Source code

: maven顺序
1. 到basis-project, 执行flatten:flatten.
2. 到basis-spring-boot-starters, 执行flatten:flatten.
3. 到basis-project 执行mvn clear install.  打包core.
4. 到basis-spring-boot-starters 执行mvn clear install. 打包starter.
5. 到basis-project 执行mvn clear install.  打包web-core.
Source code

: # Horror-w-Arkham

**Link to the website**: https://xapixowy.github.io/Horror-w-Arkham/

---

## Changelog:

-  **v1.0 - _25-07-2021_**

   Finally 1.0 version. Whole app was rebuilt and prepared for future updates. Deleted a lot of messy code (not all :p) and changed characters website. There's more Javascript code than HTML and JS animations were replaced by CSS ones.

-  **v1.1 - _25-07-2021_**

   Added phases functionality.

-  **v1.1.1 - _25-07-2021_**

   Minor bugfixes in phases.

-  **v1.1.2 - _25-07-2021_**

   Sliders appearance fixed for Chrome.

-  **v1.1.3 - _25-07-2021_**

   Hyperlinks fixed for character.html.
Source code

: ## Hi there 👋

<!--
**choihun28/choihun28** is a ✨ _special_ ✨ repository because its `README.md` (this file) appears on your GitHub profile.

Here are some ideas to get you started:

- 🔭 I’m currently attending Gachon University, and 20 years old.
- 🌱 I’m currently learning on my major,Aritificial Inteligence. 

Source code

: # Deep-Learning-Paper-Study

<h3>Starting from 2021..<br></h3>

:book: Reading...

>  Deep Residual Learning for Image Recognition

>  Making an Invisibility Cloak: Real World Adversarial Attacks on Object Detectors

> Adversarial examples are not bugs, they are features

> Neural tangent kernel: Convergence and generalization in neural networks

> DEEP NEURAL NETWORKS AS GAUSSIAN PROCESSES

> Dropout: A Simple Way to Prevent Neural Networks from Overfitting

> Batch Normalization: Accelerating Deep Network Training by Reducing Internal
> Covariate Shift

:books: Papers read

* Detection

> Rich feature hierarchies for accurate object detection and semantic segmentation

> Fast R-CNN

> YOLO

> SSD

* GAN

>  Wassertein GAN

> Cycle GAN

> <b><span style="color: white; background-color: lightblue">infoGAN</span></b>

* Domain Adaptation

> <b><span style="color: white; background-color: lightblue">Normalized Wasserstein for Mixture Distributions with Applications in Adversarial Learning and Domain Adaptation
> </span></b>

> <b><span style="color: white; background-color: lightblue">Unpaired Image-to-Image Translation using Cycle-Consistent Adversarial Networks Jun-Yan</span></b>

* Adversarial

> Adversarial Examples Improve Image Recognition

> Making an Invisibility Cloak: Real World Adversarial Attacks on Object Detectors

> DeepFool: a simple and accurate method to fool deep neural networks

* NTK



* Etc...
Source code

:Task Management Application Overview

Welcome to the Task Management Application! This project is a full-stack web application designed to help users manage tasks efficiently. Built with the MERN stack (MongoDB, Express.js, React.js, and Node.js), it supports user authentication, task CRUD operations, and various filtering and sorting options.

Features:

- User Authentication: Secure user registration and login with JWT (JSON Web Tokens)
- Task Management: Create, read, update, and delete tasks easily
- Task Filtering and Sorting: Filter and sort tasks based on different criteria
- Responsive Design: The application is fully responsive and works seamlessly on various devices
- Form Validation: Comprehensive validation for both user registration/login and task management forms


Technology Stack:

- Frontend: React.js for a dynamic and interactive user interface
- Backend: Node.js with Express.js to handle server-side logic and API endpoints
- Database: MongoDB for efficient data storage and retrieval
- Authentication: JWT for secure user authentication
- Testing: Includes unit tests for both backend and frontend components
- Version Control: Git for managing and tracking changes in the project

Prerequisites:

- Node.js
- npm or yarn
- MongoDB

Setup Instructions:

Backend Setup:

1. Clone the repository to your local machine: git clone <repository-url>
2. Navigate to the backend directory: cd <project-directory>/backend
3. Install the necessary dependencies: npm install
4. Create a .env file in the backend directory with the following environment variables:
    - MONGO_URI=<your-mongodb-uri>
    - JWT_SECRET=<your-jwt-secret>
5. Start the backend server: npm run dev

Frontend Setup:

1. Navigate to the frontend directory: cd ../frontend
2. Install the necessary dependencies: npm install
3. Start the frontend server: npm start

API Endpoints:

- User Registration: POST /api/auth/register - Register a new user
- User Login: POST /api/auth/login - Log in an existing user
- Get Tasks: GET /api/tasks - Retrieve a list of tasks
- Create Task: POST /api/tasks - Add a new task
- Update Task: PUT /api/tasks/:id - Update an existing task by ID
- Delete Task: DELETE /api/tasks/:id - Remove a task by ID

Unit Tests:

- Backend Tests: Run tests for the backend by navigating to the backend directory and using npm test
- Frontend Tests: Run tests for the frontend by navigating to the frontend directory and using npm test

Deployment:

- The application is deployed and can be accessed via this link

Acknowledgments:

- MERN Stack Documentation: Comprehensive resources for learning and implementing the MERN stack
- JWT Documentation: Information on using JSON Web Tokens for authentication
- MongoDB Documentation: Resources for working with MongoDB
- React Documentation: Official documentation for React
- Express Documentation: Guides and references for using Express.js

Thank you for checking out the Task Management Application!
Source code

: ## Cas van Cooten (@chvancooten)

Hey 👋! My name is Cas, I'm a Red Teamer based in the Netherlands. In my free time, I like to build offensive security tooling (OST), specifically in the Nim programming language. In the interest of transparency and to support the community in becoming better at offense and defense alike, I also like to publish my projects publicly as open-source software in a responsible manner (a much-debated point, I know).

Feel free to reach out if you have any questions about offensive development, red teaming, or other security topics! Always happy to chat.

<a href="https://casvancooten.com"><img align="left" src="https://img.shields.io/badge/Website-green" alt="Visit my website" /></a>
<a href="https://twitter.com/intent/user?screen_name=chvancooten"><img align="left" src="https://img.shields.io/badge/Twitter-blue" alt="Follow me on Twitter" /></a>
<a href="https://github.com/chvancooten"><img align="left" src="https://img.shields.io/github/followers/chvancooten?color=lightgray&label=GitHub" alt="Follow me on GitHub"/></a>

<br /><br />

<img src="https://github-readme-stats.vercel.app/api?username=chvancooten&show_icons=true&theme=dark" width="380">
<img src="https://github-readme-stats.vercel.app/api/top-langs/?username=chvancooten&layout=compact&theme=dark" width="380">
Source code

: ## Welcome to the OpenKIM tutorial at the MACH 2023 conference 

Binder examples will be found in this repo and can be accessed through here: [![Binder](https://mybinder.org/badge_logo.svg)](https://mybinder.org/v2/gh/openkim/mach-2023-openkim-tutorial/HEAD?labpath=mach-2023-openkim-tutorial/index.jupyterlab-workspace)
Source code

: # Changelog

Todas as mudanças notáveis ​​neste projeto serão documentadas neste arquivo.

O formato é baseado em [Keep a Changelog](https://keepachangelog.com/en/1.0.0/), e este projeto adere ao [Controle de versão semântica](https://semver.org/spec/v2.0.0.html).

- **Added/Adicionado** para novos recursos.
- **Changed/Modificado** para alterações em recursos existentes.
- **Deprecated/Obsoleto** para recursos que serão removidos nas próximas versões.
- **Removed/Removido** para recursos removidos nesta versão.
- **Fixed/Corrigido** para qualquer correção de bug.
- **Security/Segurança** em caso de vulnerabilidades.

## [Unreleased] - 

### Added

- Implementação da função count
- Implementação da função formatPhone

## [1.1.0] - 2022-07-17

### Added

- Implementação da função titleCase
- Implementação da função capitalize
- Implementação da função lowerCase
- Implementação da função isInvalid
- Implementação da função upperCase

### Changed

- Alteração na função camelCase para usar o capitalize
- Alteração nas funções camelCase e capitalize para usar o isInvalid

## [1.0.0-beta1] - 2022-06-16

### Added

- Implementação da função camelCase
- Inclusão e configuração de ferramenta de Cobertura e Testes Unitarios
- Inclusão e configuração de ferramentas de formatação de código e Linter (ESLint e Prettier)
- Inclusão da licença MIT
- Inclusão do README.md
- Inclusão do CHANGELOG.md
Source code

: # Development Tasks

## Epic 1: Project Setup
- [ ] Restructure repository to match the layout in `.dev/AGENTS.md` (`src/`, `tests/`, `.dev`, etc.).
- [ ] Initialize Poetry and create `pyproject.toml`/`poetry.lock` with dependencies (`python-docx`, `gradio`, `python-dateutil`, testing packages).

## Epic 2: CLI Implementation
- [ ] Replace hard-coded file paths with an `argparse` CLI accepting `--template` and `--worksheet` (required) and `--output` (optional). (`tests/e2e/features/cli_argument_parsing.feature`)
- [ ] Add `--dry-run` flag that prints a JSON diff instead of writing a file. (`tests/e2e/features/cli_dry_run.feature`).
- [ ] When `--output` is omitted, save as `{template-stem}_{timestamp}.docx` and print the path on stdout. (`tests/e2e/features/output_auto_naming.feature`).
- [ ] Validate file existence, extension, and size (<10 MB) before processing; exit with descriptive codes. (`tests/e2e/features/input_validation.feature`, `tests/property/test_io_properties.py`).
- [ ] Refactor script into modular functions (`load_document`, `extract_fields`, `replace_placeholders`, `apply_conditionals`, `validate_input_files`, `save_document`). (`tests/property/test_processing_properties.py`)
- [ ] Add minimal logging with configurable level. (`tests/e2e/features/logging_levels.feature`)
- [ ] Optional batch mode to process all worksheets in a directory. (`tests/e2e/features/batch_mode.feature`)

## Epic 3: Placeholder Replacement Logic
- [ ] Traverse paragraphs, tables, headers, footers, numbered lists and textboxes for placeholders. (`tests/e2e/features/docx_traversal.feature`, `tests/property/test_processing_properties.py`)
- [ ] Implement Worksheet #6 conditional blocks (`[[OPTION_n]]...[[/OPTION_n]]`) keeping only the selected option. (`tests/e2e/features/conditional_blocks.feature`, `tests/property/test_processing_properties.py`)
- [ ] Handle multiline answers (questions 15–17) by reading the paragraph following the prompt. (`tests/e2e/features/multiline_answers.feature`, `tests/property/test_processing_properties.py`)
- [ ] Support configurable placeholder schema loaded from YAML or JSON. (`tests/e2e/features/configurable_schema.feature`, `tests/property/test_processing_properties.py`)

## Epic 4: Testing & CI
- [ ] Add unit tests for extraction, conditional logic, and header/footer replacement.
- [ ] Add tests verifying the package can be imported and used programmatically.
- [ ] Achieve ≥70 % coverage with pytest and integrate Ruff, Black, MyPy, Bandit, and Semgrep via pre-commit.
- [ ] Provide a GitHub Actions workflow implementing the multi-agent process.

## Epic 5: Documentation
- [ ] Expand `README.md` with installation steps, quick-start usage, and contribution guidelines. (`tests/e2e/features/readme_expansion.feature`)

————

== Brief ==
Search the entries for the word "Welcome", then copy every line in which it is found.

== Answer space ==
Welcome to the Task Management Application! This project is a full-stack web application designed to help users manage tasks efficiently. Built with the MERN stack (MongoDB, Express.js, React.js, and Node.js), it supports user authentication, task CRUD operations, and various filtering and sorting options.
: ## Welcome to the OpenKIM tutorial at the MACH 2023 conference 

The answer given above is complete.